An exact copy of every entry is needed, with no images.

▸ Extracted records:
=== Begin Enclosure ===

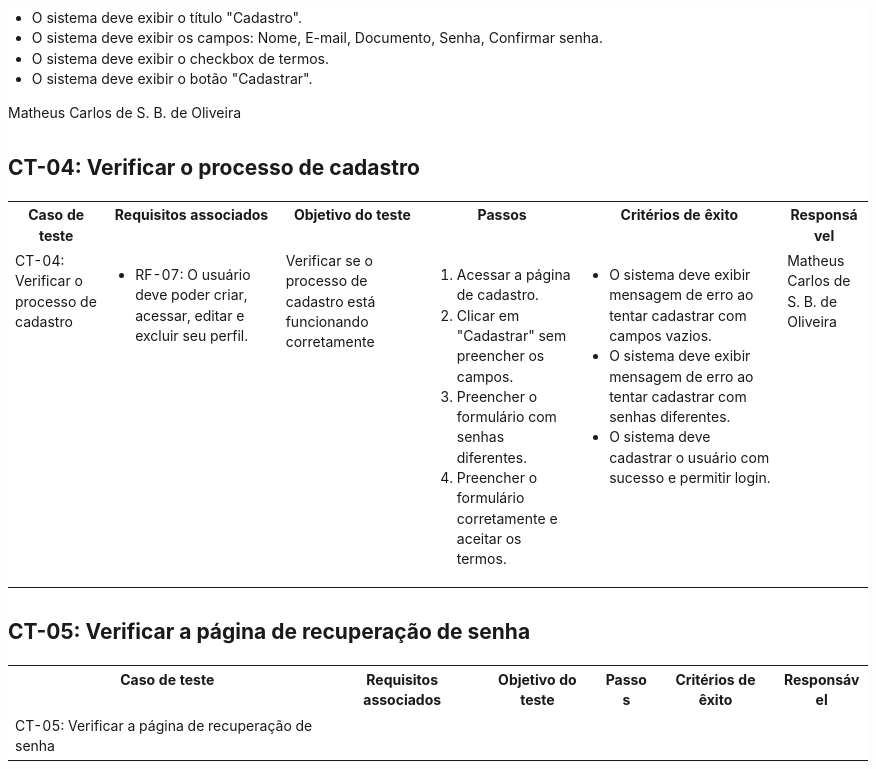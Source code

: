 <td>
<ul>
<li>O sistema deve exibir o título "Cadastro".</li>
<li>O sistema deve exibir os campos: Nome, E-mail, Documento, Senha, Confirmar senha.</li>
<li>O sistema deve exibir o checkbox de termos.</li>
<li>O sistema deve exibir o botão "Cadastrar".</li>
</ul>
</td>
<td>Matheus Carlos de S. B. de Oliveira</td>
</tr>
</table>

## CT-04: Verificar o processo de cadastro
<table>
<tr>
<th>Caso de teste</th>
<th>Requisitos associados</th>
<th>Objetivo do teste</th>
<th>Passos</th>
<th>Critérios de êxito</th>
<th>Responsável</th>
</tr>
<tr>
<td>CT-04: Verificar o processo de cadastro</td>
<td>
<ul>
<li>RF-07: O usuário deve poder criar, acessar, editar e excluir seu perfil.</li>
</ul>
</td>
<td>Verificar se o processo de cadastro está funcionando corretamente</td>
<td>
<ol>
<li>Acessar a página de cadastro.</li>
<li>Clicar em "Cadastrar" sem preencher os campos.</li>
<li>Preencher o formulário com senhas diferentes.</li>
<li>Preencher o formulário corretamente e aceitar os termos.</li>
</ol>
</td>
<td>
<ul>
<li>O sistema deve exibir mensagem de erro ao tentar cadastrar com campos vazios.</li>
<li>O sistema deve exibir mensagem de erro ao tentar cadastrar com senhas diferentes.</li>
<li>O sistema deve cadastrar o usuário com sucesso e permitir login.</li>
</ul>
</td>
<td>Matheus Carlos de S. B. de Oliveira</td>
</tr>
</table>

## CT-05: Verificar a página de recuperação de senha
<table>
<tr>
<th>Caso de teste</th>
<th>Requisitos associados</th>
<th>Objetivo do teste</th>
<th>Passos</th>
<th>Critérios de êxito</th>
<th>Responsável</th>
</tr>
<tr>
<td>CT-05: Verificar a página de recuperação de senha</td>
<td>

=== End Enclosure ===

▸ Response box:
Source code

: <td>
<ul>
<li>O sistema deve exibir o título "Cadastro".</li>
<li>O sistema deve exibir os campos: Nome, E-mail, Documento, Senha, Confirmar senha.</li>
<li>O sistema deve exibir o checkbox de termos.</li>
<li>O sistema deve exibir o botão "Cadastrar".</li>
</ul>
</td>
<td>Matheus Carlos de S. B. de Oliveira</td>
</tr>
</table>

## CT-04: Verificar o processo de cadastro
<table>
<tr>
<th>Caso de teste</th>
<th>Requisitos associados</th>
<th>Objetivo do teste</th>
<th>Passos</th>
<th>Critérios de êxito</th>
<th>Responsável</th>
</tr>
<tr>
<td>CT-04: Verificar o processo de cadastro</td>
<td>
<ul>
<li>RF-07: O usuário deve poder criar, acessar, editar e excluir seu perfil.</li>
</ul>
</td>
<td>Verificar se o processo de cadastro está funcionando corretamente</td>
<td>
<ol>
<li>Acessar a página de cadastro.</li>
<li>Clicar em "Cadastrar" sem preencher os campos.</li>
<li>Preencher o formulário com senhas diferentes.</li>
<li>Preencher o formulário corretamente e aceitar os termos.</li>
</ol>
</td>
<td>
<ul>
<li>O sistema deve exibir mensagem de erro ao tentar cadastrar com campos vazios.</li>
<li>O sistema deve exibir mensagem de erro ao tentar cadastrar com senhas diferentes.</li>
<li>O sistema deve cadastrar o usuário com sucesso e permitir login.</li>
</ul>
</td>
<td>Matheus Carlos de S. B. de Oliveira</td>
</tr>
</table>

## CT-05: Verificar a página de recuperação de senha
<table>
<tr>
<th>Caso de teste</th>
<th>Requisitos associados</th>
<th>Objetivo do teste</th>
<th>Passos</th>
<th>Critérios de êxito</th>
<th>Responsável</th>
</tr>
<tr>
<td>CT-05: Verificar a página de recuperação de senha</td>
<td>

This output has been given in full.